[Assigned task]: In the entries below, find each line with the word "DateTimeFormatter" and pull it out.

[Opening The input section]

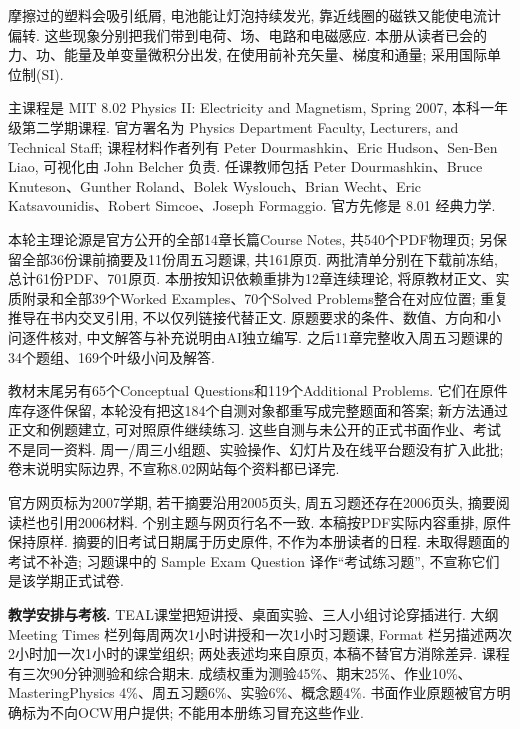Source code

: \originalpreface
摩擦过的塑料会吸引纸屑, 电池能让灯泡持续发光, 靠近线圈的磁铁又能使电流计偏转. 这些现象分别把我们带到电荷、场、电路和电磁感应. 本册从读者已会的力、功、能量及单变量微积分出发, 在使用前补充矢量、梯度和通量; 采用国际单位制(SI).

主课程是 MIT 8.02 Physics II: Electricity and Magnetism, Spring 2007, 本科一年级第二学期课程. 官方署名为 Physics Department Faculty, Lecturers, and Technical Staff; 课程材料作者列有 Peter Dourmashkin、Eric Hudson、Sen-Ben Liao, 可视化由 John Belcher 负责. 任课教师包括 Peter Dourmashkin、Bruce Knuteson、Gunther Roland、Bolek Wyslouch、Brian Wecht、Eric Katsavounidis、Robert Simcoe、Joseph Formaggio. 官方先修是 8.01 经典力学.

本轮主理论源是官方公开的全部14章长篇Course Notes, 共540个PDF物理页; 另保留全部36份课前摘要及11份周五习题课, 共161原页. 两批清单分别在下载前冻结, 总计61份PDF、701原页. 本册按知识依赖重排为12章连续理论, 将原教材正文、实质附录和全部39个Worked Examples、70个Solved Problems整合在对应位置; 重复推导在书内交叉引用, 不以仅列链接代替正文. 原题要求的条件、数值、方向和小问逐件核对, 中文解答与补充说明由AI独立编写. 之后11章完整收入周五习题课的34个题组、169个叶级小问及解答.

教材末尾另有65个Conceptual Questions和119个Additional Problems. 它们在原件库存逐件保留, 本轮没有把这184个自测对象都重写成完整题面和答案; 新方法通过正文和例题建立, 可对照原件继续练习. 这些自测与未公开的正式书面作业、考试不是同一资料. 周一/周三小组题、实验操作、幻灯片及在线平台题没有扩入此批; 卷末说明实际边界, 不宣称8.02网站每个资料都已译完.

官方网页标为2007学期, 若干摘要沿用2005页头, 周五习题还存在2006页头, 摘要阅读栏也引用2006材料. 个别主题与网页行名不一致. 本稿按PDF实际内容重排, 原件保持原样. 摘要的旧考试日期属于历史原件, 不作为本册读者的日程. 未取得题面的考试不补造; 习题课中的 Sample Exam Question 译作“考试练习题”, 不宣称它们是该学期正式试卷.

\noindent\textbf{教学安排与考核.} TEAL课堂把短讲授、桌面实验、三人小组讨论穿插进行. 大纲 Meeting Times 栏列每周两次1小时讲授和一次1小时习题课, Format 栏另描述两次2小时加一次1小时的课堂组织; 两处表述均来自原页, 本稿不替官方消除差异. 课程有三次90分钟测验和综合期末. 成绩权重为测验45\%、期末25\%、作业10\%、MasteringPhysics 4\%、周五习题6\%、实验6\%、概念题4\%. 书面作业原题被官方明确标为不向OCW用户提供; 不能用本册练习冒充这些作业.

[Closing The input section]
[Opening The input section]

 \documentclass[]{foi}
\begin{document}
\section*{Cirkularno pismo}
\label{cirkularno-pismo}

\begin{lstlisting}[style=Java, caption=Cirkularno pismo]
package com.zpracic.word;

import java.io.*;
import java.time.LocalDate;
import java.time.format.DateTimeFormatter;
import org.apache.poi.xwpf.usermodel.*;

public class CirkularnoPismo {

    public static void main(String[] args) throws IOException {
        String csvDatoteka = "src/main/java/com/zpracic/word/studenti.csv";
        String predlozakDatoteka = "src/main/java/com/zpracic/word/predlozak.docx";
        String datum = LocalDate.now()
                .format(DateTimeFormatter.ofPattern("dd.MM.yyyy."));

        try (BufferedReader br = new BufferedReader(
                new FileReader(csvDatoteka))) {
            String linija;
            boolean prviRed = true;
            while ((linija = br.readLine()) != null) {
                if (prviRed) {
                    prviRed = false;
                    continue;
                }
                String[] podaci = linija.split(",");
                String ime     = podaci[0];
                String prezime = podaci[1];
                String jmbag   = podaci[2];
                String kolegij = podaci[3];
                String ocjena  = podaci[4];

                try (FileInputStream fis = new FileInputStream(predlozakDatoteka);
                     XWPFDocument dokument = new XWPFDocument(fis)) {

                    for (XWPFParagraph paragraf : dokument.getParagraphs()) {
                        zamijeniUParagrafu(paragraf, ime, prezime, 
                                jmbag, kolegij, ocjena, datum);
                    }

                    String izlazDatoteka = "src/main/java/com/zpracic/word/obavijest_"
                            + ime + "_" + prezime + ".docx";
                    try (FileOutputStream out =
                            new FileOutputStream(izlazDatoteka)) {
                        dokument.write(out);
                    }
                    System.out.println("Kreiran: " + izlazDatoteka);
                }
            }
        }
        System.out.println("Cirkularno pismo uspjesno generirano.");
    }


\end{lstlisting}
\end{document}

[Closing The input section]

[Answer]:
import java.time.format.DateTimeFormatter;
                .format(DateTimeFormatter.ofPattern("dd.MM.yyyy."));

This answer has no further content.